Первое Прикосновение к Братству 4

Дана Давыдович
                4
               Я не знаю, какие боги властвовали над этой территорией, но немного заполночь они над нами сжалились, и я получил сообщение для какого-то мужчины, жившего в одиночестве на отшибе деревни. Сообщение было следующим: «Аланира, мы ждем тебя завтра к утру в известном тебе месте. Будь осторожен. За тобой следят. Хенессада.» Где-то минуту спустя тот же голос добавил: «... и кстати бог тут только один. Его зовут Инсеран.»

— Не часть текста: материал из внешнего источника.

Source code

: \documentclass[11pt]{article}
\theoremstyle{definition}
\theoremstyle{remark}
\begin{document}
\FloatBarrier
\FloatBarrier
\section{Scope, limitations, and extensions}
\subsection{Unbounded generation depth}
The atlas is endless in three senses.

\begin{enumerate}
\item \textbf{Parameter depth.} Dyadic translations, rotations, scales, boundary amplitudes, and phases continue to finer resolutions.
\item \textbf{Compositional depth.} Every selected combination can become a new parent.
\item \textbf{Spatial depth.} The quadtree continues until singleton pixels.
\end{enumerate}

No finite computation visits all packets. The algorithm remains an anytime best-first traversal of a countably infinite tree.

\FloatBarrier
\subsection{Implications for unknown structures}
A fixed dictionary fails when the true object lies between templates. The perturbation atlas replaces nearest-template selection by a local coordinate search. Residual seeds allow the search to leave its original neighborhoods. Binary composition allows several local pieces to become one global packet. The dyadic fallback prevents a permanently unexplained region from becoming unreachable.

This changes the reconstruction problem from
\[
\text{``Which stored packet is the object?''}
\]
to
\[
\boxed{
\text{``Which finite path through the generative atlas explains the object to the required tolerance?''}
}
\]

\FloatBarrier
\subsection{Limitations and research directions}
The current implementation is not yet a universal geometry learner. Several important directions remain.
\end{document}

               Самым потрясающим было то, что сообщение не было от умершего человека. Оно было от очень даже живого человека, находившегося в городе под названием Варнареаль приблизительно в четырех часах езды отсюда. Кто-то живущий отследил меня в общем информационном поле и использовал как передатчик.

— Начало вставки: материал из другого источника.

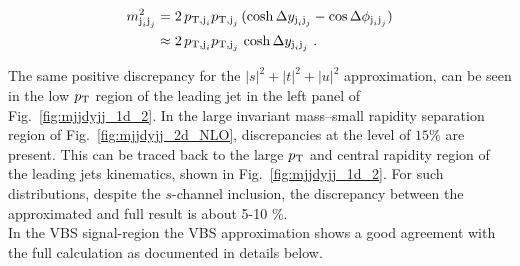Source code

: \begin{equation}
\begin{split}
m_{\text{j}_i\text{j}_j}^2 &= 2\,p_{\text{T},\text{j}_i}p_{\text{T},\text{j}_j}\,(\cosh \Delta y_{\text{j}_i\text{j}_j} - \cos \Delta\phi_{\text{j}_i\text{j}_j}) \\
&\approx 2\,p_{\text{T},\text{j}_i}p_{\text{T},\text{j}_j}\,\cosh \Delta y_{\text{j}_i\text{j}_j} \,\,.
\end{split}
\end{equation}

The same positive discrepancy for the $|s|^2 + |t|^2 + |u|^2$ approximation, can be seen in the low $p_\text{T}$ region of the leading jet in the left panel of Fig.~\ref{fig:mjjdyjj_1d_2}.
In the large invariant mass--small rapidity separation region of Fig.~\ref{fig:mjjdyjj_2d_NLO}, discrepancies at the level of $15\%$ are present.
This can be traced back to the large $p_\text{T}$ and central rapidity region of the leading jets kinematics, shown in Fig.~\ref{fig:mjjdyjj_1d_2}. For such distributions, despite the $s$-channel inclusion, the discrepancy between the approximated and full result is about 5-10 \%.\\
In the VBS signal-region the VBS approximation shows a good agreement with the full calculation as documented in details below.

               - Домиарн, слушай, я замерзну до смерти, и не думаю, что моя смерть тебе поможет... Давай уже что-то делать, парень!
               Голос Намигура вырвал меня из шокового состояния. И только тут я заметил, что поднялся сильный ветер, который трепал нас уже давно. Я сбросил оцепенение, и постучал в дверь самого последнего дома.
               Весьма симпатичный блондин, открывший нам дверь, услышав сообщение, нисколько не удивился, быстро впустил нас, и усадил к очагу. Приготовил нам поесть, и указал на шкуры в углу.
               - Переночуйте здесь. Утром дверь можете не запирать, просто привалите камнем.
               - Вы что, уходите? – Я даже привстал от удивления.
               - Вы же сами сказали, что меня зовет Хенессада!
               - Хм-мм... Ну да.
               Он накинул плащ и прикрепил к поясу кинжал.
               - Аланира... А кто такая Хенессада?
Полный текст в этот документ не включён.